This is a story about a man who spent four decades telling other people’s stories.
It’s a story about a 6-foot-3, good-looking Croatian who played three sports at Youngstown’s East High, earned a $1,000 scholarship from the Butler Institute of American Art for his one-man show, took hitting lessons from Mel Ott while in spring training with the New York Giants, earned all-conference honors as a first baseman at Marshall University and spent more than 40 years as a sportswriter in Niles, Youngstown and Akron, battling cancer for most of it.
His name is Milan Zban and on Sept. 12 he was inducted into the Marshall Athletic Hall of Fame — more than 12 years after he died of non-Hodgkin’s lymphoma.
“The only thing I was dissatisfied with is that he wasn’t alive to see it,” said his widow, Pat. “I wish he could have been there.”

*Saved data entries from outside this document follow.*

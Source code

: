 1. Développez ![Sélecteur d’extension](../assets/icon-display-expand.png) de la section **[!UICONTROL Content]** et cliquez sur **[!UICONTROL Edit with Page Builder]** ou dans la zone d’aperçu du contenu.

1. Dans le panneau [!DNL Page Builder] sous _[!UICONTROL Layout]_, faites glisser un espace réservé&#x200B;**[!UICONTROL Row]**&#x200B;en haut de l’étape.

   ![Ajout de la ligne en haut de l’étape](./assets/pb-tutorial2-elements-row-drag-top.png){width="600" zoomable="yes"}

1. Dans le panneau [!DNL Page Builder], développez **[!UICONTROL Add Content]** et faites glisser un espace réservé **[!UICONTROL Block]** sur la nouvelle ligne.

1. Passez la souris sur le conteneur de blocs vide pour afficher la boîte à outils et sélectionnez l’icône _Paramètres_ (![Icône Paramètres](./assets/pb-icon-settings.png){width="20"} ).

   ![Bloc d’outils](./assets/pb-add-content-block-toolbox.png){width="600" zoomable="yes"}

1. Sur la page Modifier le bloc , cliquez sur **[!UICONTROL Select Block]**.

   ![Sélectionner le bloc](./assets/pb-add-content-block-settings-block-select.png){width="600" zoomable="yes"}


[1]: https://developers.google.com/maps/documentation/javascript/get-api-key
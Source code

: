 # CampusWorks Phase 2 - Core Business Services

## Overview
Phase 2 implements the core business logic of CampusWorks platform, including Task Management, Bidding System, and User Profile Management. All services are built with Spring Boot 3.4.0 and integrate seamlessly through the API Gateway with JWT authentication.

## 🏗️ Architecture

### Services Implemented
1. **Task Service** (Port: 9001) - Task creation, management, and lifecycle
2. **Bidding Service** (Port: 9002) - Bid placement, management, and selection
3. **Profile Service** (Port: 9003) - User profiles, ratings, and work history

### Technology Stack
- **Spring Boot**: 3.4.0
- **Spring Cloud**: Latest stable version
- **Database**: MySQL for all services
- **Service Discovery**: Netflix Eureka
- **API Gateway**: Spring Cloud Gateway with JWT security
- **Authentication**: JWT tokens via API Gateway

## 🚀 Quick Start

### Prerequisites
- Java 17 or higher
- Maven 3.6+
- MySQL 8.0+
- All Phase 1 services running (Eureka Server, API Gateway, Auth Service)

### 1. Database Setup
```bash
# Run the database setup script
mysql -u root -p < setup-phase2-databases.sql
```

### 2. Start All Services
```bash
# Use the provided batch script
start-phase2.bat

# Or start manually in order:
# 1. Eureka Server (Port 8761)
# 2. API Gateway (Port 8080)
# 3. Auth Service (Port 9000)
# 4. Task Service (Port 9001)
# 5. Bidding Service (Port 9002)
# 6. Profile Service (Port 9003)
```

Zban was born on April 15, 1931, the oldest of four children born to Mike and Barbara Zban. An East High Hall of Famer, he played football, basketball and baseball in high school, where he was also class president.
After his six-week stint with the Giants ended with an ankle injury on a slide into second, Zban decided to play football and baseball at Marshall, turning down football scholarship offers from Yale, Princeton, West Point, Wisconsin, Youngstown and Mount Union.
His brothers John (a basketball player) and Bill (football) eventually followed him to Marshall, where Milan played both ways on the line in football and earned All-Mid-American Conference honors in baseball after hitting .348 his senior year.
After two years in the Army, he signed a Class A contract with the Giants, who then sent him to Michigan City in the Class D Midwest League. After a so-so summer — he was 25 years old and rusty — he took a job as the sports editor of the Niles Times, where he covered legendary football coach Tony Mason and hired one of Mason’s former players, an 18-year-old Niles High graduate named Pete Mollica who was sweeping the floors. Zban asked Mollica if he could type and assigned him to cover high school games on Friday nights. Mollica eventually spent 33 years as a sportswriter for The Vindicator.
One year, Mason wanted his players to learn how to dance for the prom, so he sent them to a class taught by a professional dancer named Pat Maniatis.
Zban covered the event and thought the teacher was cute. This seems a good time to mention that Zban’s favorite quote came from the poet Robert Browning, “A man’s reach should exceed his grasp or what’s a heaven for?”
He asked her out. They got married in 1959.
“Most of our dates were in press boxes on Friday and Saturday nights,” said Pat, a Warren Harding High graduate. “Sometimes on Sundays he’d cover horse racing, so I’d go with him to that.
“He was a good dancer. Youngstown guys were noted for being good dancers.”
Zban worked briefly for The Vindicator before taking a job with the Akron Beacon Journal in 1969. When it came to writing, he had a simple philosophy: Never forget the story isn’t in the game, it’s in the people who play the game.
“When I went back and looked through the archives of his stories, every one of them had some personal connection to the players and coaches,” said his younger sister, Barbara, who recently moved back to Youngstown and who gave his induction speech at Marshall. “It wasn’t about the scores or the numbers, there was always a personal angle. That’s what drove him as a sportswriter.”
In 1971, Pat noticed a lump on Zban’s neck. He initially dismissed it, but after it got bigger, he went to the hospital, where he was diagnosed with lymphoma.
“When the cancer first hit, I remember him saying, ‘Gee, I’m lucky. I see kids in there that are 5 years old that have tumors,’” Pat said. “That’s how he looked at life. He was 40, we had just moved here [to Hartville] and we found out he had cancer, but he never said ‘poor me.’ I remember coming back from treatments where he was throwing up in a bucket in the backseat, but he never complained.”
Zban battled cancer for 30 years, going back 18 times for treatment. The doctor told Pat that her husband had more chemotherapy than any patient he’d ever had. Zban finally passed away on Feb. 5, 2002 at age 70.
“He was so comfortable in his own skin,” said Pat, who had two sons with Milan. “He never tried to be something he wasn’t. I remember Anheuser-Busch offered him a job for more money than he was making as a writer, but he didn’t want to be away from his family.
“He said it was more important for him to come home with a smile on his face than make more money doing something he didn’t like to do.”
In 1995, Zban spoke at Lake High School during a career day session, which was attended by a then-16-year-old sophomore with no clue what he wanted to do with his life. Three years later, that kid decided to take a journalism class at Malone College. Three years after that, he was hired at The Vindicator.
He’s the one writing this story.
Like Marshall, I waited more than a decade too long to say thanks.
Like Marshall, I decided I’d waited long enough.